Last month, the G20 group and the Organization for Economic Cooperation and Development (OECD) approved a global corporate tax of at least 15 per cent to be imposed on MNCs, with an aim of ending tax havens.
The approval came following endorsement from 132 countries and territories, who joined the 'two-pillar plan' to end the global competition to offer the lowest corporate tax rate. Many countries do this to attract investment from giant corporations like Amazon.
In June, members of the G7 countries agreed the outline of the global tax agreement. Their aim was to deter multinational firms from evading taxes by filing profits in low-rate countries like Ireland and Luxembourg.
The GSMA and ETNO say that, while they appreciate the spirit of the OECD/G20 Inclusive Framework agreement, their members should be exempt because they already pay 'lots' of tax - including some that other entities do not pay.
'The framework has shifted from its original purpose of levying taxes on digital services in jurisdictions where the customer resides, to a broad application that potentially subjects large multinationals within the telecommunications industry, who already pay their fair share of taxes, to double taxation,' the two groups wrote.
They said that the telecommunications industry already pays corporation income taxes, VAT and spectrum license fees, as well as unilateral Telecommunications Service Taxes (TSTs) in many markets.
The groups noted that while the OECD plan would remove digital services taxes, there was no proposal to remove TSTs, meaning telecoms would effectively pay double tax.

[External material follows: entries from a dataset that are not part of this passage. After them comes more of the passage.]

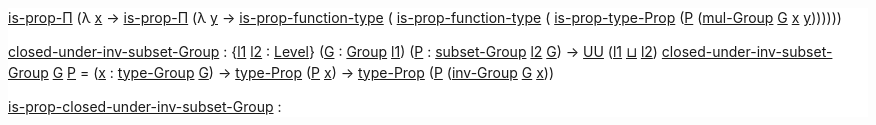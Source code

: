   <a id="1320" href="foundation.propositions.html#1492" class="Function">is-prop-Π</a> <a id="1330" class="Symbol">(λ</a> <a id="1333" href="groups.abstract-subgroups.html#1333" class="Bound">x</a> <a id="1335" class="Symbol">→</a>
    <a id="1341" href="foundation.propositions.html#1492" class="Function">is-prop-Π</a> <a id="1351" class="Symbol">(λ</a> <a id="1354" href="groups.abstract-subgroups.html#1354" class="Bound">y</a> <a id="1356" class="Symbol">→</a>
      <a id="1364" href="foundation.propositions.html#3080" class="Function">is-prop-function-type</a>
        <a id="1394" class="Symbol">(</a> <a id="1396" href="foundation.propositions.html#3080" class="Function">is-prop-function-type</a>
          <a id="1428" class="Symbol">(</a> <a id="1430" href="foundation-core.propositions.html#1491" class="Function">is-prop-type-Prop</a> <a id="1448" class="Symbol">(</a><a id="1449" href="groups.abstract-subgroups.html#1314" class="Bound">P</a> <a id="1451" class="Symbol">(</a><a id="1452" href="groups.abstract-groups.html#24097" class="Function">mul-Group</a> <a id="1462" href="groups.abstract-subgroups.html#1312" class="Bound">G</a> <a id="1464" href="groups.abstract-subgroups.html#1333" class="Bound">x</a> <a id="1466" href="groups.abstract-subgroups.html#1354" class="Bound">y</a><a id="1467" class="Symbol">))))))</a>

<a id="closed-under-inv-subset-Group"></a><a id="1475" href="groups.abstract-subgroups.html#1475" class="Function">closed-under-inv-subset-Group</a> <a id="1505" class="Symbol">:</a>
  <a id="1509" class="Symbol">{</a><a id="1510" href="groups.abstract-subgroups.html#1510" class="Bound">l1</a> <a id="1513" href="groups.abstract-subgroups.html#1513" class="Bound">l2</a> <a id="1516" class="Symbol">:</a> <a id="1518" href="Agda.Primitive.html#597" class="Postulate">Level</a><a id="1523" class="Symbol">}</a> <a id="1525" class="Symbol">(</a><a id="1526" href="groups.abstract-subgroups.html#1526" class="Bound">G</a> <a id="1528" class="Symbol">:</a> <a id="1530" href="groups.abstract-groups.html#23582" class="Function">Group</a> <a id="1536" href="groups.abstract-subgroups.html#1510" class="Bound">l1</a><a id="1538" class="Symbol">)</a> <a id="1540" class="Symbol">(</a><a id="1541" href="groups.abstract-subgroups.html#1541" class="Bound">P</a> <a id="1543" class="Symbol">:</a> <a id="1545" href="groups.abstract-subgroups.html#212" class="Function">subset-Group</a> <a id="1558" href="groups.abstract-subgroups.html#1513" class="Bound">l2</a> <a id="1561" href="groups.abstract-subgroups.html#1526" class="Bound">G</a><a id="1562" class="Symbol">)</a> <a id="1564" class="Symbol">→</a> <a id="1566" href="Agda.Primitive.html#326" class="Primitive">UU</a> <a id="1569" class="Symbol">(</a><a id="1570" href="groups.abstract-subgroups.html#1510" class="Bound">l1</a> <a id="1573" href="Agda.Primitive.html#810" class="Primitive Operator">⊔</a> <a id="1575" href="groups.abstract-subgroups.html#1513" class="Bound">l2</a><a id="1577" class="Symbol">)</a>
<a id="1579" href="groups.abstract-subgroups.html#1475" class="Function">closed-under-inv-subset-Group</a> <a id="1609" href="groups.abstract-subgroups.html#1609" class="Bound">G</a> <a id="1611" href="groups.abstract-subgroups.html#1611" class="Bound">P</a> <a id="1613" class="Symbol">=</a>
  <a id="1617" class="Symbol">(</a><a id="1618" href="groups.abstract-subgroups.html#1618" class="Bound">x</a> <a id="1620" class="Symbol">:</a> <a id="1622" href="groups.abstract-groups.html#23860" class="Function">type-Group</a> <a id="1633" href="groups.abstract-subgroups.html#1609" class="Bound">G</a><a id="1634" class="Symbol">)</a> <a id="1636" class="Symbol">→</a> <a id="1638" href="foundation-core.propositions.html#1424" class="Function">type-Prop</a> <a id="1648" class="Symbol">(</a><a id="1649" href="groups.abstract-subgroups.html#1611" class="Bound">P</a> <a id="1651" href="groups.abstract-subgroups.html#1618" class="Bound">x</a><a id="1652" class="Symbol">)</a> <a id="1654" class="Symbol">→</a> <a id="1656" href="foundation-core.propositions.html#1424" class="Function">type-Prop</a> <a id="1666" class="Symbol">(</a><a id="1667" href="groups.abstract-subgroups.html#1611" class="Bound">P</a> <a id="1669" class="Symbol">(</a><a id="1670" href="groups.abstract-groups.html#25304" class="Function">inv-Group</a> <a id="1680" href="groups.abstract-subgroups.html#1609" class="Bound">G</a> <a id="1682" href="groups.abstract-subgroups.html#1618" class="Bound">x</a><a id="1683" class="Symbol">))</a>

<a id="is-prop-closed-under-inv-subset-Group"></a><a id="1687" href="groups.abstract-subgroups.html#1687" class="Function">is-prop-closed-under-inv-subset-Group</a> <a id="1725" class="Symbol">:</a>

The groups also drew attention to a specific OECD proposal that recommends offering exemptions to some infrastructure services businesses, on the basis that although they may operate in multiple countries, their profits are tied to the countries where their infrastructure is located.
'Developing and maintaining telecommunication infrastructure requires long term investment and a stable investment horizon, and the industry should be entitled to a fair return on its infrastructure investments,' the duo asserted.
The request comes months after a report by the Fair Tax Foundation, which claimed the biggest tech firms in the USA paid almost $100 billion less in taxes than stated in their annual reports over the past decade.
The campaign group said the 'Silicon Six' (Amazon, Apple, Facebook, Microsoft, Netflix and Google's owner Alphabet) paid nearly $219 billion in income taxes from 2011 to 2020: about 3.6 per cent of their more than $6 trillion in combined revenue.
The report also claimed the six firms paid roughly $149 billion less to global tax authorities than would be expected, had they paid headline rates where they operated.